DATA IN THIS EXERCISE section start

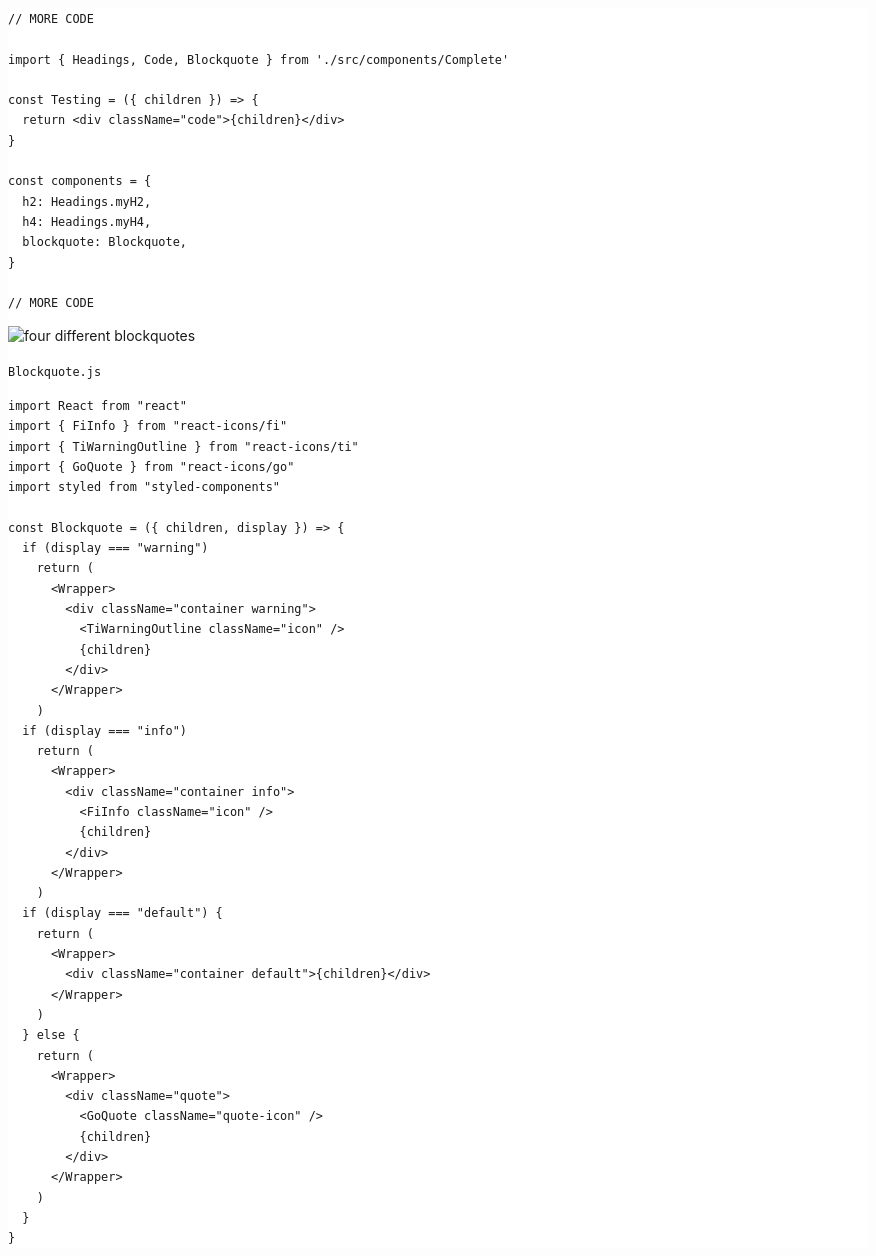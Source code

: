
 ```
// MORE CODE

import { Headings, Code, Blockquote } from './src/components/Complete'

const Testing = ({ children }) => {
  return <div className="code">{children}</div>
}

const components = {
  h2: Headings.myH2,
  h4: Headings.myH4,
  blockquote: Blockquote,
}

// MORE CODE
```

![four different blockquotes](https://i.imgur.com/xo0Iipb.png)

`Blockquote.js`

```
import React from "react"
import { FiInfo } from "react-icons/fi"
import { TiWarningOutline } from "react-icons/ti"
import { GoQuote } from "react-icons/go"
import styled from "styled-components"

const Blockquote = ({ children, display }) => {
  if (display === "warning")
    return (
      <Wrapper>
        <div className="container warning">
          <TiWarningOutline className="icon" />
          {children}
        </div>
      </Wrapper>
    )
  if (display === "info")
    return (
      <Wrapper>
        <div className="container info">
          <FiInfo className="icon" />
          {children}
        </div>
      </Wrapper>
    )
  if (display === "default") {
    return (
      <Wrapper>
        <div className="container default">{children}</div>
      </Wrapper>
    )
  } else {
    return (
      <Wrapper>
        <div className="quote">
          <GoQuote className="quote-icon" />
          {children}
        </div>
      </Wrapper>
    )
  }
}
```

DATA IN THIS EXERCISE section end

> **THE TASK**
Your task is to list each line of the records with the word "TiWarningOutline".

> **SOLUTION TO THIS EXERCISE**
import { TiWarningOutline } from "react-icons/ti"
          <TiWarningOutline className="icon" />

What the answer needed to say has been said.